> TASK OBJECTIVE: Skip the pictures. Transcribe the rest of the data below without changing a word.
◇ ◇ ◇ ◇ ◇ ◇ ◇
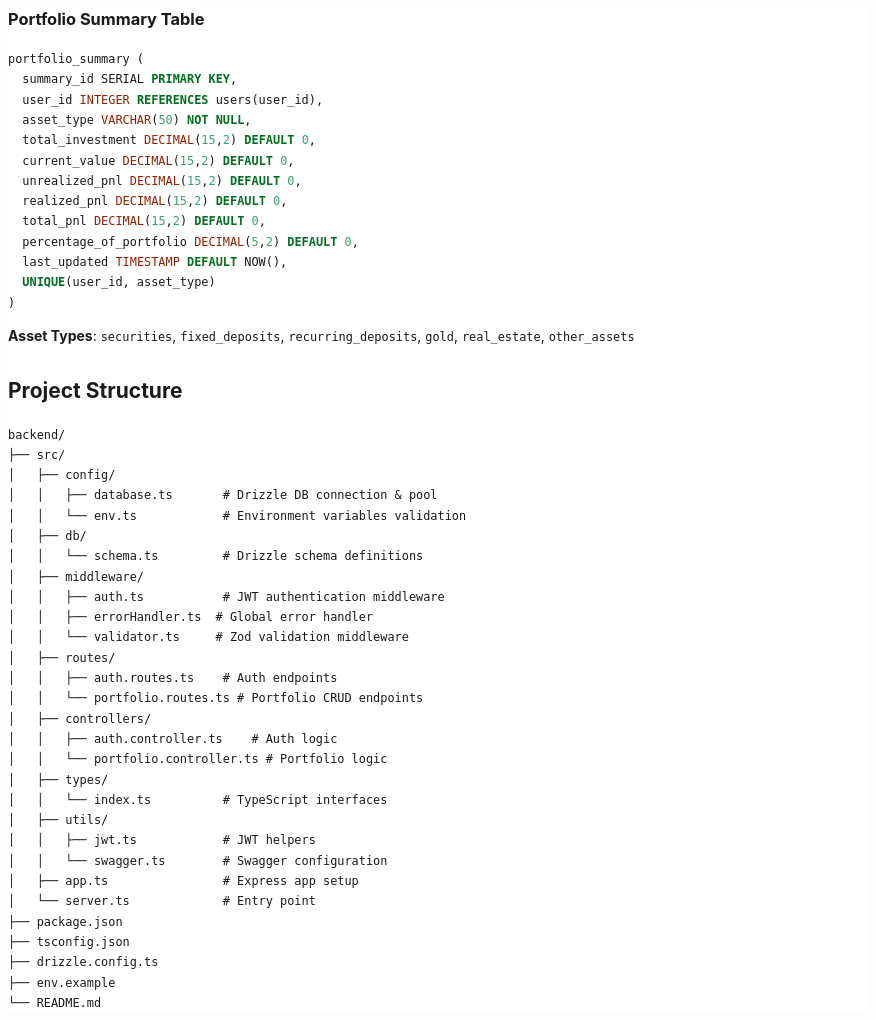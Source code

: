 ### Portfolio Summary Table

```sql
portfolio_summary (
  summary_id SERIAL PRIMARY KEY,
  user_id INTEGER REFERENCES users(user_id),
  asset_type VARCHAR(50) NOT NULL,
  total_investment DECIMAL(15,2) DEFAULT 0,
  current_value DECIMAL(15,2) DEFAULT 0,
  unrealized_pnl DECIMAL(15,2) DEFAULT 0,
  realized_pnl DECIMAL(15,2) DEFAULT 0,
  total_pnl DECIMAL(15,2) DEFAULT 0,
  percentage_of_portfolio DECIMAL(5,2) DEFAULT 0,
  last_updated TIMESTAMP DEFAULT NOW(),
  UNIQUE(user_id, asset_type)
)
```

**Asset Types**: `securities`, `fixed_deposits`, `recurring_deposits`, `gold`, `real_estate`, `other_assets`

## Project Structure

```
backend/
├── src/
│   ├── config/
│   │   ├── database.ts       # Drizzle DB connection & pool
│   │   └── env.ts            # Environment variables validation
│   ├── db/
│   │   └── schema.ts         # Drizzle schema definitions
│   ├── middleware/
│   │   ├── auth.ts           # JWT authentication middleware
│   │   ├── errorHandler.ts  # Global error handler
│   │   └── validator.ts     # Zod validation middleware
│   ├── routes/
│   │   ├── auth.routes.ts    # Auth endpoints
│   │   └── portfolio.routes.ts # Portfolio CRUD endpoints
│   ├── controllers/
│   │   ├── auth.controller.ts    # Auth logic
│   │   └── portfolio.controller.ts # Portfolio logic
│   ├── types/
│   │   └── index.ts          # TypeScript interfaces
│   ├── utils/
│   │   ├── jwt.ts            # JWT helpers
│   │   └── swagger.ts        # Swagger configuration
│   ├── app.ts                # Express app setup
│   └── server.ts             # Entry point
├── package.json
├── tsconfig.json
├── drizzle.config.ts
├── env.example
└── README.md
```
◇ ◇ ◇ ◇ ◇ ◇ ◇
> RESPONSE TO THIS EXERCISE:
Source code

: ### Portfolio Summary Table

```sql
portfolio_summary (
  summary_id SERIAL PRIMARY KEY,
  user_id INTEGER REFERENCES users(user_id),
  asset_type VARCHAR(50) NOT NULL,
  total_investment DECIMAL(15,2) DEFAULT 0,
  current_value DECIMAL(15,2) DEFAULT 0,
  unrealized_pnl DECIMAL(15,2) DEFAULT 0,
  realized_pnl DECIMAL(15,2) DEFAULT 0,
  total_pnl DECIMAL(15,2) DEFAULT 0,
  percentage_of_portfolio DECIMAL(5,2) DEFAULT 0,
  last_updated TIMESTAMP DEFAULT NOW(),
  UNIQUE(user_id, asset_type)
)
```

**Asset Types**: `securities`, `fixed_deposits`, `recurring_deposits`, `gold`, `real_estate`, `other_assets`

## Project Structure

```
backend/
├── src/
│   ├── config/
│   │   ├── database.ts       # Drizzle DB connection & pool
│   │   └── env.ts            # Environment variables validation
│   ├── db/
│   │   └── schema.ts         # Drizzle schema definitions
│   ├── middleware/
│   │   ├── auth.ts           # JWT authentication middleware
│   │   ├── errorHandler.ts  # Global error handler
│   │   └── validator.ts     # Zod validation middleware
│   ├── routes/
│   │   ├── auth.routes.ts    # Auth endpoints
│   │   └── portfolio.routes.ts # Portfolio CRUD endpoints
│   ├── controllers/
│   │   ├── auth.controller.ts    # Auth logic
│   │   └── portfolio.controller.ts # Portfolio logic
│   ├── types/
│   │   └── index.ts          # TypeScript interfaces
│   ├── utils/
│   │   ├── jwt.ts            # JWT helpers
│   │   └── swagger.ts        # Swagger configuration
│   ├── app.ts                # Express app setup
│   └── server.ts             # Entry point
├── package.json
├── tsconfig.json
├── drizzle.config.ts
├── env.example
└── README.md
```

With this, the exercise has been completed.